The one positive thing about her being taken now is that she's only 2 1/2-months-old. If that was years, then being taken from the only parents she's ever known would be devastating. That's what happened with Paxton, and it changed him...a LOT.

I gave the current caseworker permission to give our phone numbers to the grandmother. I'd like to get to know her at least over the phone, but this also lets us know how interested she is in how the baby is doing. It says a lot if she calls soon and often, and asks certain questions. 

Good questions are: what does she eat, is she hitting her milestones, do you mind sending me a picture of her, how soon can I come see her? 

Bad ones are: does she cry a lot, puke a lot, is she loud, cranky?...any question that indicates she's worried about having a baby around.


----------



## Murrmurr (Mar 25, 2022)

RadishRose said:


> I am delighted to hear Paxton's caseworker is gone! Thankfully, you and others like you care enough to take a stand!
> 
> I can't remember Frank, help me out... who does Paxton live with now?
> 
> Hopefully, Lil K will land someplace good for her and she will thrive.


He and his younger siblings (twins) are still with the same foster family, but CPS will recommend the court give mom custody at a hearing next month.

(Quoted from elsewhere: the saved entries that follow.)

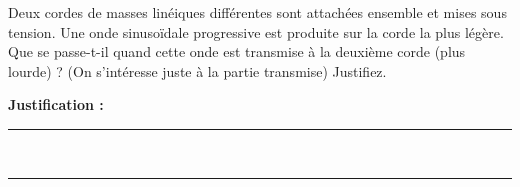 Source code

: Deux cordes de masses linéiques différentes sont attachées ensemble et mises sous tension. Une onde sinusoïdale progressive est produite sur la corde la plus légère. Que se passe-t-il quand cette onde est transmise à la deuxième corde (plus lourde) ? (On s'intéresse juste à la partie transmise) Justifiez.

\choices

\noindent\textbf{Justification :} \hrulefill \\[2.5ex]
\rule{\linewidth}{0.4pt} \\[2.5ex]
\rule{\linewidth}{0.4pt}
\vfill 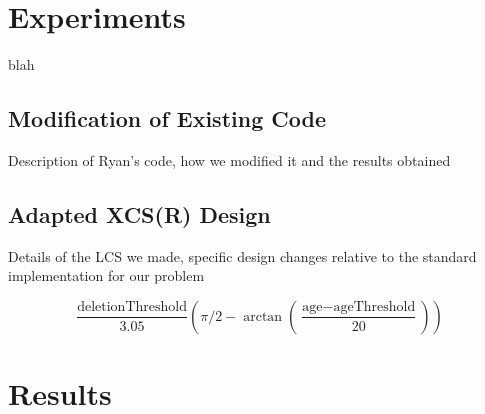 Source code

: \documentclass[11pt]{article}
\begin{document}
\begin{multicols}{2}
\section{Experiments}
\label{sec:exp}

blah

\subsection{Modification of Existing Code}
\label{sec:ryan}


Description of Ryan's code, how we modified it and the results obtained





\subsection{Adapted XCS(R) Design}
\label{sec:home}

Details of the LCS we made, specific design changes relative to the standard implementation for our problem


\[
\frac{\textrm{deletionThreshold}}{3.05}
\left(
\pi/2-\arctan\left(\frac{\textrm{age} - \textrm{ageThreshold}}{20} \right) \right)
\]



%
%
%
%
%




\section{Results}



\end{multicols}
\end{document}
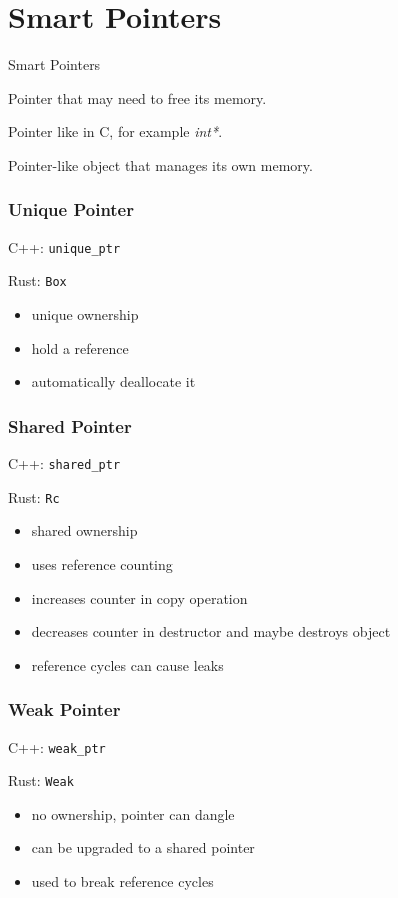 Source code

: \documentclass[xcolor=colortbl
]{beamer}
\begin{document}
\section{Smart Pointers}

\begin{frame}{Smart Pointers}
    \begin{definition}
        Pointer that may need to free its memory.
    \end{definition}
    \begin{definition}
        Pointer like in C, for example \emph{int*}.
    \end{definition}
    \begin{definition}
        Pointer-like object that manages its own memory.
    \end{definition}
\end{frame}

\begin{frame}[fragile]
    \frametitle{Unique Pointer}
    C++: \verb|unique_ptr| 
    
    Rust: \verb|Box|
    
    
    \begin{itemize}
        \item unique ownership
        \item hold a reference
        \item automatically deallocate it
    \end{itemize}
\end{frame}

\begin{frame}[fragile]
    \frametitle{Shared Pointer}
    C++: \verb|shared_ptr| 
    
    Rust: \verb|Rc|
  
    \begin{itemize}
        \item shared ownership
        \item uses reference counting
        \item increases counter in copy operation
        \item decreases counter in destructor and maybe destroys object
        \item reference cycles can cause leaks
    \end{itemize}
\end{frame}

\begin{frame}[fragile]
    \frametitle{Weak Pointer}
    C++: \verb|weak_ptr| 
    
    Rust: \verb|Weak|
    
    \begin{itemize}
        \item no ownership, pointer can dangle
        \item can be upgraded to a shared pointer
        \item used to break reference cycles
    \end{itemize}
\end{frame}
\end{document}
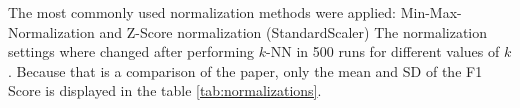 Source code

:The most commonly used normalization methods were applied: Min-Max-Normalization and Z-Score normalization (StandardScaler)
The normalization settings where changed after performing $k$-NN in 500 runs for different values of $k$.
Because that is a comparison of the paper, only the mean and SD of the F1 Score is displayed in the table \ref{tab:normalizations}.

I'm wondering if they're going to thoroughly review his case first, considering his caseworker is a total flake. But probably not, unless some big huge issue stands out.


----------



## Jace (Mar 25, 2022)

Your post @your foster-daughter is heartfelt
and it is hoped it will all work out for the best for everyone!


----------



## hollydolly (Mar 25, 2022)

Well as many of you know I was a kid in and out of foster homes from the age of 14 months , then back to my abusive parent ( mainly my father who was the physically abusive one, my mother more  mentally abusive ).. then back in a foster home when my mother was either ill or had attempted suicide.

I know what it feels like to know you're not in a home that's your parents.. but has some structure .. even if it;s a bunch of 'aunties'  in an orphanage who are not your parents who don't act like parents, but  more like school teachers, we'd have to scrub floors on hands and knees in some places, and we got smacked with a slipper if we were out of line .. but at least there was structure , and rules, and  good food, and decent clothing, and even a small amount of pocket money each week .. no going to school with cardboard in your shoes in a failed attempt at keeping the wet out,  .. ... and yet I yearned for my parents to come and get me.. ...and eventually they would..

To live in a private  home with foster parents who had children of their own, and yet feel the odd one out...  but be fed and  cared for , but always be the newbie at yet another school... never have any long lasting friends..,  ..and STILL wish to be back with my parents.. always _somehow_ forgetting the verbal and physical abuse, the hunger, the lack of basic amenities like bedding, food, toys ... until I was back there again..... and the abuse would start again after the first few days at home.. , and I'd ask god in my prayers for a nice family..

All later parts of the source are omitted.